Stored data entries
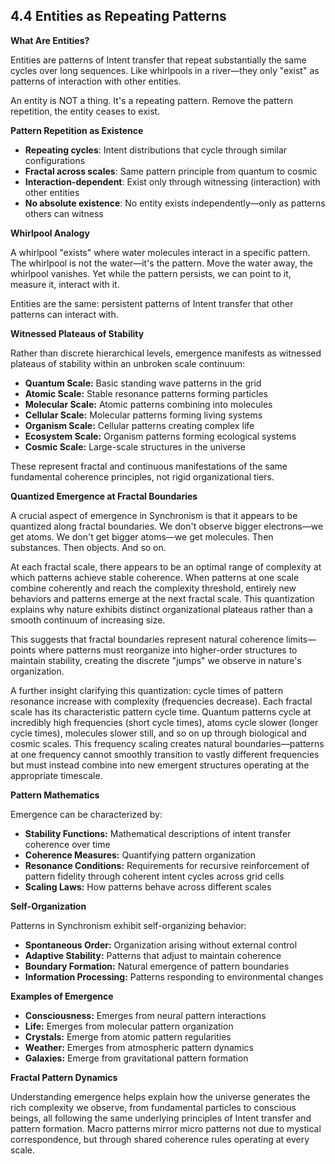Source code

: ## 4.4 Entities as Repeating Patterns

**What Are Entities?**

Entities are patterns of Intent transfer that repeat substantially the same cycles over long sequences. Like whirlpools in a river—they only "exist" as patterns of interaction with other entities.

An entity is NOT a thing. It's a repeating pattern. Remove the pattern repetition, the entity ceases to exist.

**Pattern Repetition as Existence**

- **Repeating cycles**: Intent distributions that cycle through similar configurations
- **Fractal across scales**: Same pattern principle from quantum to cosmic
- **Interaction-dependent**: Exist only through witnessing (interaction) with other entities
- **No absolute existence**: No entity exists independently—only as patterns others can witness

**Whirlpool Analogy**

A whirlpool "exists" where water molecules interact in a specific pattern. The whirlpool is not the water—it's the pattern. Move the water away, the whirlpool vanishes. Yet while the pattern persists, we can point to it, measure it, interact with it.

Entities are the same: persistent patterns of Intent transfer that other patterns can interact with.

**Witnessed Plateaus of Stability**

 Rather than discrete hierarchical levels, emergence manifests as witnessed plateaus of stability within an unbroken scale continuum:

 - **Quantum Scale:** Basic standing wave patterns in the grid
- **Atomic Scale:** Stable resonance patterns forming particles
- **Molecular Scale:** Atomic patterns combining into molecules
- **Cellular Scale:** Molecular patterns forming living systems
- **Organism Scale:** Cellular patterns creating complex life
- **Ecosystem Scale:** Organism patterns forming ecological systems
- **Cosmic Scale:** Large-scale structures in the universe

 These represent fractal and continuous manifestations of the same fundamental coherence principles, not rigid organizational tiers.

**Quantized Emergence at Fractal Boundaries**

 A crucial aspect of emergence in Synchronism is that it appears to be quantized along fractal boundaries. We don't observe bigger electrons—we get atoms. We don't get bigger atoms—we get molecules. Then substances. Then objects. And so on.

 At each fractal scale, there appears to be an optimal range of complexity at which patterns achieve stable coherence. When patterns at one scale combine coherently and reach the complexity threshold, entirely new behaviors and patterns emerge at the next fractal scale. This quantization explains why nature exhibits distinct organizational plateaus rather than a smooth continuum of increasing size.

 This suggests that fractal boundaries represent natural coherence limits—points where patterns must reorganize into higher-order structures to maintain stability, creating the discrete "jumps" we observe in nature's organization.

 A further insight clarifying this quantization: cycle times of pattern resonance increase with complexity (frequencies decrease). Each fractal scale has its characteristic pattern cycle time. Quantum patterns cycle at incredibly high frequencies (short cycle times), atoms cycle slower (longer cycle times), molecules slower still, and so on up through biological and cosmic scales. This frequency scaling creates natural boundaries—patterns at one frequency cannot smoothly transition to vastly different frequencies but must instead combine into new emergent structures operating at the appropriate timescale.

**Pattern Mathematics**

 Emergence can be characterized by:

 - **Stability Functions:** Mathematical descriptions of intent transfer coherence over time
- **Coherence Measures:** Quantifying pattern organization
- **Resonance Conditions:** Requirements for recursive reinforcement of pattern fidelity through coherent intent cycles across grid cells
- **Scaling Laws:** How patterns behave across different scales

**Self-Organization**

 Patterns in Synchronism exhibit self-organizing behavior:

 - **Spontaneous Order:** Organization arising without external control
- **Adaptive Stability:** Patterns that adjust to maintain coherence
- **Boundary Formation:** Natural emergence of pattern boundaries
- **Information Processing:** Patterns responding to environmental changes

**Examples of Emergence**

 - **Consciousness:** Emerges from neural pattern interactions
- **Life:** Emerges from molecular pattern organization
- **Crystals:** Emerge from atomic pattern regularities
- **Weather:** Emerges from atmospheric pattern dynamics
- **Galaxies:** Emerge from gravitational pattern formation

**Fractal Pattern Dynamics**

Understanding emergence helps explain how the universe generates the rich complexity we observe, from fundamental particles to conscious beings, all following the same underlying principles of Intent transfer and pattern formation. Macro patterns mirror micro patterns not due to mystical correspondence, but through shared coherence rules operating at every scale.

Task :: This task calls for an exact reproduction of the lines that start at the one containing "- **Coherence Measures:**" and continue to the end of the entries above.

Task result ::
- **Coherence Measures:** Quantifying pattern organization
- **Resonance Conditions:** Requirements for recursive reinforcement of pattern fidelity through coherent intent cycles across grid cells
- **Scaling Laws:** How patterns behave across different scales

**Self-Organization**

 Patterns in Synchronism exhibit self-organizing behavior:

 - **Spontaneous Order:** Organization arising without external control
- **Adaptive Stability:** Patterns that adjust to maintain coherence
- **Boundary Formation:** Natural emergence of pattern boundaries
- **Information Processing:** Patterns responding to environmental changes

**Examples of Emergence**

 - **Consciousness:** Emerges from neural pattern interactions
- **Life:** Emerges from molecular pattern organization
- **Crystals:** Emerge from atomic pattern regularities
- **Weather:** Emerges from atmospheric pattern dynamics
- **Galaxies:** Emerge from gravitational pattern formation

**Fractal Pattern Dynamics**

Understanding emergence helps explain how the universe generates the rich complexity we observe, from fundamental particles to conscious beings, all following the same underlying principles of Intent transfer and pattern formation. Macro patterns mirror micro patterns not due to mystical correspondence, but through shared coherence rules operating at every scale.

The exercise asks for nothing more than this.